People who make up part of Nanaimo’s homeless community gathered for a camp-out on the front lawn of city hall Monday to protest lack of shelter facilities.
The camp-out was staged in response to the recent loss of $7.25 million of provincial money to construct low-barrier housing in Chase River after the location was rejected by that neighbourhood and city council.
The protest was organized locally with help from SOLID (Society of Living Illicit Drug users), a peer-run advocacy and education organization that has been operating in Victoria since 2003 and is doing a three-month trial program in Nanaimo to employ drug users to hand out harm-reduction supplies and help with naloxone training.
“That would have been 44 units that would have helped the homeless or people experiencing chronic homelessness here in Nanaimo … the solution to the homeless problem is housing and the city had an opportunity to do that and they handled it very poorly,” said Kevin Donaghy, volunteer with SOLID.
Donaghy said homeless people in Nanaimo go through a daily revolving door of using emergency shelters overnight and then being forced to find places to warm up for a couple of hours before they are asked to move somewhere else. He said housing is an integral component of harm reduction.
“It’s and hour or two here and an hour or two there before they’re able to go back to the shelter and then they’re released from the shelter at seven in the morning and the cycle continues.”
About a dozen people were at city hall with tents by 8 a.m., but more gathered throughout the morning, including James Reardon, a drug user who said he’s stayed clean for more than two days so he could take part in the protest.
“You know, you can’t complain about poverty if you’re not trying to solve it … I cleaned up a couple days ago before coming here so I could have a voice and be, like, respected and be part of this thing and be an example instead just like the blind leading the blind … if we could maybe make a difference that would be cool,” Reardon said.
Gina Watson, a SOLID volunteer who has been homeless for about 18 months, hopes a place can be set up where people can at least stay through the day and be warm.

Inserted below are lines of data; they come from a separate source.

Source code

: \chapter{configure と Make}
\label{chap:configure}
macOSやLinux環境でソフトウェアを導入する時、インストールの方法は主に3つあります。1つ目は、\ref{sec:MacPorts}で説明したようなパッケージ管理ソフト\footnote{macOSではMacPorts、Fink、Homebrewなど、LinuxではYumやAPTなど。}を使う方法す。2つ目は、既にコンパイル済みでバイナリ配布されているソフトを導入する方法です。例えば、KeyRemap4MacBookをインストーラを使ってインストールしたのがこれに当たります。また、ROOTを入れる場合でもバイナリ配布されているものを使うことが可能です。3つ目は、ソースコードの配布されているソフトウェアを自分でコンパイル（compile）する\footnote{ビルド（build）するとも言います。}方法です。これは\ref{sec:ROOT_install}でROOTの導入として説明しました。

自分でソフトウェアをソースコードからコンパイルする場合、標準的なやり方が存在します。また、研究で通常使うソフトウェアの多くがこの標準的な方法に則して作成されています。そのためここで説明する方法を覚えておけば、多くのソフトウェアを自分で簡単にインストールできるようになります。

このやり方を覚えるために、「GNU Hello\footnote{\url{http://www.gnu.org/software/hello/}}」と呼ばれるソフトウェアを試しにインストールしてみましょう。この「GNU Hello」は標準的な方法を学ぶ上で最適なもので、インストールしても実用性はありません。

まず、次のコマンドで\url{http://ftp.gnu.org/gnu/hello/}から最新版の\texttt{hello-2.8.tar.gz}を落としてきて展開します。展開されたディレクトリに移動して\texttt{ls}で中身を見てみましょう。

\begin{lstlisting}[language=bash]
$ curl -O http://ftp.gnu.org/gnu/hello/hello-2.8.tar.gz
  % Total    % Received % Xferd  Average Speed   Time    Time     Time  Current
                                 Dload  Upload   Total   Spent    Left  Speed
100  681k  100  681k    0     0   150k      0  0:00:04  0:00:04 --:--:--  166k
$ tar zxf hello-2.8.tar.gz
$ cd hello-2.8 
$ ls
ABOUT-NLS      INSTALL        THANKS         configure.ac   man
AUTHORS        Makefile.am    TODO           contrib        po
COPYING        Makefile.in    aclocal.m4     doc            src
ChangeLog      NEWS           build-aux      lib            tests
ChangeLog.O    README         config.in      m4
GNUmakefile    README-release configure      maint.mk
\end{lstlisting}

“Like, peer-run. We would run it. Maybe with laundry services,” Watson said. “A place where we could hang out and be warm and be ourselves and not trouble on the street and garbage everywhere,” she said.

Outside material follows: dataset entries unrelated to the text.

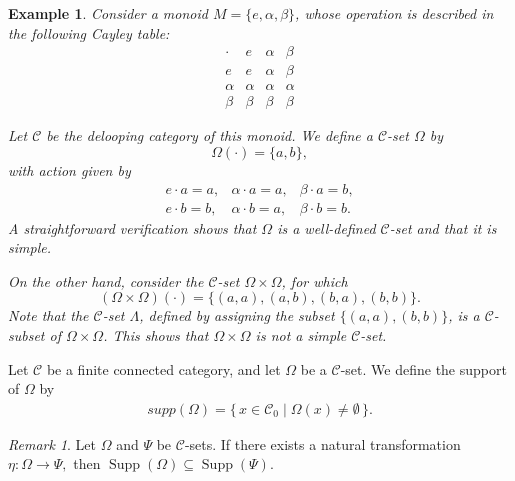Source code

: \documentclass[a4paper]{article}
\newtheorem{exam}[thm]{Example}
\theoremstyle{definition}
\theoremstyle{remark}
\newtheorem{rem}[thm]{Remark}
\newcommand*{\cat}[1]{\mathcal{#1}}
\begin{document}
\begin{exam}
    Consider a monoid $M = \{e, \alpha, \beta\}$, whose operation is described in the following Cayley table:
    \[
        \begin{array}{c|cccc}
        \cdot & e & \alpha & \beta \\
        \hline
        e & e & \alpha & \beta \\
        \alpha & \alpha & \alpha & \alpha \\
        \beta & \beta & \beta & \beta 
        \end{array}
    \]

Let $\cat{C}$ be the delooping category of this monoid. We define a $\cat{C}$-set $\Omega$ by
\[
\Omega(\cdot) = \{a,b\},
\]
with action given by
\[
\begin{array}{ccc}
e \cdot a = a, & \alpha \cdot a = a, & \beta \cdot a = b, \\
e \cdot b = b, & \alpha \cdot b = a, & \beta \cdot b = b.
\end{array}
\]
A straightforward verification shows that $\Omega$ is a well-defined $\cat{C}$-set and that it is simple.

On the other hand, consider the $\cat{C}$-set $\Omega \times \Omega$, for which
\[
(\Omega \times \Omega)(\cdot) = \{(a,a), (a,b), (b,a), (b,b)\}.
\]
Note that the $\cat{C}$-set $\Lambda$, defined by assigning the subset $\{(a,a),(b,b)\}$, is a $\cat{C}$-subset of $\Omega \times \Omega$. This shows that $\Omega \times \Omega$ is not a simple $\cat{C}$-set.
\end{exam}
Let $\cat{C}$ be a finite connected category, and let $\Omega$ be a $\cat{C}$-set. We define the support of $\Omega$ by
\begin{align*}
    supp(\Omega) = \{\, x \in \cat{C}_0 \mid \Omega(x) \neq \emptyset \,\}.
\end{align*}

\begin{rem}
Let $\Omega$ and $\Psi$ be $\cat{C}$-sets. If there exists a natural transformation
$ 
\eta:\Omega\longrightarrow \Psi,
$ 
then $
\operatorname{Supp}(\Omega)\subseteq \operatorname{Supp}(\Psi).
$

\end{rem}
\end{document}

Coun. Jerry Hong said he didn’t think individuals protesting at city hall were homeless people.
“They are not homeless,” he said. “I don’t see a single homeless person. I am right here. I am looking right at them.”
Hong said when it came to the Chase River supportive housing project, city councillors should have taken the approach of purchasing land and holding public consultations first.
“We should have done what Parksville did. In anticipation, they got the land and communicated with the public about it and that is what we should have been doing first. We did it the other way and I think that was the problem,” he said. “I can’t blame the neighbourhood [Chase River] for thinking that we were forcing it them on with this because we didn’t do it the right way.”
Hong said he believes the city will eventually receive money from the province for a supportive housing project.
“The next step that I want to talk to council about is that we need to acquire some land,” he said.